The new hire X factor

Across all industries from technology to manufacturing, health care and professional services, the battle cry of many hiring managers is the difficulty in finding candidates who will fit within their corporate culture. Having recently worked with a number of clients on their hiring needs, I know the dilemma all too well – resumes come in, candidates interview, but none present themselves as the right person for the job.

Even as hiring managers find individuals with the right skill set and commitment – which is a tall order in and of itself – unknowns remain. What’s missing? What can be done to ensure your next hire is the right hire?

Cultural fit is one of the primary “x factors” in assess and hiring new staff. Something that is difficult to pinpoint in one or two meetings. But it can be as important, if not more so than practical experience in gauging a candidates potential success in a new role.

The way an employee interacts with others both internally and externally is core to cultural fit. Such intangibles as organization, leadership and authenticity factor into it. Basically, cultural fit is the ability of an employee to feel comfortable in his or her own skin in the workplace.

As hiring managers, the responsibility is to establish expectations around company culture and share the key attributes with candidates from the outset, such as team orientation, community involvement, achievement awards and company celebrations. That way, new employees aren’t caught off guard as they’re asked to plant trees or share their birthday as part of their work day.

In addition, basic standards such as timely delivery of deadlines, use of technology during meetings and sharing workplace news on social media can be unknowns to new employees during their first few weeks and months. These may seem obvious to more tenured staff, but can be disarming to new hires, potentially undermining opportunities for successful execution of their day-to-day responsibilities, if not effectively communicated.

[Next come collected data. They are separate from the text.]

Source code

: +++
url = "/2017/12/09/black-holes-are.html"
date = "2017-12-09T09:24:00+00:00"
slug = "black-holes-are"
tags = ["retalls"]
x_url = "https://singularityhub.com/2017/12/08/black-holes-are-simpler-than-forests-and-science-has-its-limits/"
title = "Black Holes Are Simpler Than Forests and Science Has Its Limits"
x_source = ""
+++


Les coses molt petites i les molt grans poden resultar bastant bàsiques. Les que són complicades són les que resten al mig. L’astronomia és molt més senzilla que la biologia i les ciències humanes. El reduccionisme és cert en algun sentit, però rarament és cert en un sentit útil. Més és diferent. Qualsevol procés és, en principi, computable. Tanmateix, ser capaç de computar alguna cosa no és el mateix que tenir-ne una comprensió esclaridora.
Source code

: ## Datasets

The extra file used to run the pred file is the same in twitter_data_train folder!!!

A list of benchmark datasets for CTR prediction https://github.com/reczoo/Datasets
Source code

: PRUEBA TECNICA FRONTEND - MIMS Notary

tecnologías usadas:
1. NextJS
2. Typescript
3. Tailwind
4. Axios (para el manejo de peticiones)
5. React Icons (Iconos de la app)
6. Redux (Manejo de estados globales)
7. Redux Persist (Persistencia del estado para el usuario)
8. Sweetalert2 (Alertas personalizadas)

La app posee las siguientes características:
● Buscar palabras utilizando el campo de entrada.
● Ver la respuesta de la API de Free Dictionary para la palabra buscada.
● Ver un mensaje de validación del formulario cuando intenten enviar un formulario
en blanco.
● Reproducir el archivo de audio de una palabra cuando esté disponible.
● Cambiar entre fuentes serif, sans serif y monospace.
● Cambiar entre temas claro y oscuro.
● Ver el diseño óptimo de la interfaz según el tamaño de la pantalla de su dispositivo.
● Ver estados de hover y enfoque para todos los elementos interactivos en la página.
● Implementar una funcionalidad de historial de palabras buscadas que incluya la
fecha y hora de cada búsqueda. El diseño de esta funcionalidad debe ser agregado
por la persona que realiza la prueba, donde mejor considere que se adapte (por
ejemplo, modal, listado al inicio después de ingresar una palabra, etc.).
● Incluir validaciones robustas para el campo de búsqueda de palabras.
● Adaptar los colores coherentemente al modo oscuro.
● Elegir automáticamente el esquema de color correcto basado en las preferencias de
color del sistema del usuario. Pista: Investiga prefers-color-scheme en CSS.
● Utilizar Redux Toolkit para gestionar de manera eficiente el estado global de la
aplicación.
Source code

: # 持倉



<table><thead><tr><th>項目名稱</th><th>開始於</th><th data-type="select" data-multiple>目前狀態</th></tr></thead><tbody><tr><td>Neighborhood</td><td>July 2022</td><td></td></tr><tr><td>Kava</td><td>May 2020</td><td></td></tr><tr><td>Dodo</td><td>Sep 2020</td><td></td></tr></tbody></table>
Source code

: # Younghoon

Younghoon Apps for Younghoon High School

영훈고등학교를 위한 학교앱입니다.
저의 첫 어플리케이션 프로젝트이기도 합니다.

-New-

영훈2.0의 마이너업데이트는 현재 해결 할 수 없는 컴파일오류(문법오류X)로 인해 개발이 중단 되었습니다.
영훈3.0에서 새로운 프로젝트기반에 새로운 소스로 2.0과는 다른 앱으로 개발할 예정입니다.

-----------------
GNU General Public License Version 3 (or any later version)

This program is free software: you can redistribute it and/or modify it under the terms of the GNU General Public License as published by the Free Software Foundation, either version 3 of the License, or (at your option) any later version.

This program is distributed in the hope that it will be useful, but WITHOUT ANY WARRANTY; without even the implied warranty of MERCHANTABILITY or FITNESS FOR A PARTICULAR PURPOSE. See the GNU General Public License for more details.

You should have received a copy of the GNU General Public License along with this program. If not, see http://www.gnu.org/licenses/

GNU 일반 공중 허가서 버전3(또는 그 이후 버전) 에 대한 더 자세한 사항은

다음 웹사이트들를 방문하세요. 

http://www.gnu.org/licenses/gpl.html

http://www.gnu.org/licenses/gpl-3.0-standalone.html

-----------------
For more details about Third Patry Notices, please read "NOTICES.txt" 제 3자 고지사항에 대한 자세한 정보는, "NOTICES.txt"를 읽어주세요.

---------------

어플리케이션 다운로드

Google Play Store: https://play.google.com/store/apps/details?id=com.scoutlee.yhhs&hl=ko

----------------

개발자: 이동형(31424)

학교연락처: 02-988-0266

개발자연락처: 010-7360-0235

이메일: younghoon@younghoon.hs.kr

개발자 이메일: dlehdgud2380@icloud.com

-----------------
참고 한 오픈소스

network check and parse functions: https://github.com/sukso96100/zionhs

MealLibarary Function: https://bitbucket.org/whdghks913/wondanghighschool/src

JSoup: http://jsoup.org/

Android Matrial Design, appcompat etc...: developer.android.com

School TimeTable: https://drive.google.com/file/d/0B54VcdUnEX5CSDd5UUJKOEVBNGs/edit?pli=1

To suss out whether or not candidates have what it takes to be successful within the particular culture of a company can be identified with a few non-traditional interviewing tips. Know that a candidate is on the short-list for an open position? Schedule time with him or her to take a walk with the hiring manager or peers of the role.  The “walking meeting” is a more authentic way to share insights about the company, while also learning more than would be typical in a formal interview.

For businesses both big and small, here are few conversation starters, while cruising around the block or meeting up at a local park.

If volunteerism is important within the company culture, check-in with the candidate about his or her own involvement in the community. Even try asking them what’s the biggest mess, literally a mess, they’ve made in their personal lives lately, such as cleaning the garage or gardening. If they are willing to get dirty at home, they are likely to be okay with it in the workplace and volunteering can often be dirty work.

And, inquire about their perfect meeting – is it fully structured or more free form? Do they enjoy brainstorming? Knowing how they would ideally approach meetings will provide valuable insights into the way they will gel with the existing team.

Lastly, if they were in charge, what’s one new program they would work to implement. Perhaps mentoring is important to the candidate or initiating a leadership program. Alternatively, they might suggest ride-alongs for operational staff with sales to cross-train the workforce. Skies the limit.

These conversations will be invaluable in getting at cultural fit early on, setting the foundation for success and hopefully reducing attrition as employees find the company as a home where they can truly be themselves and find success.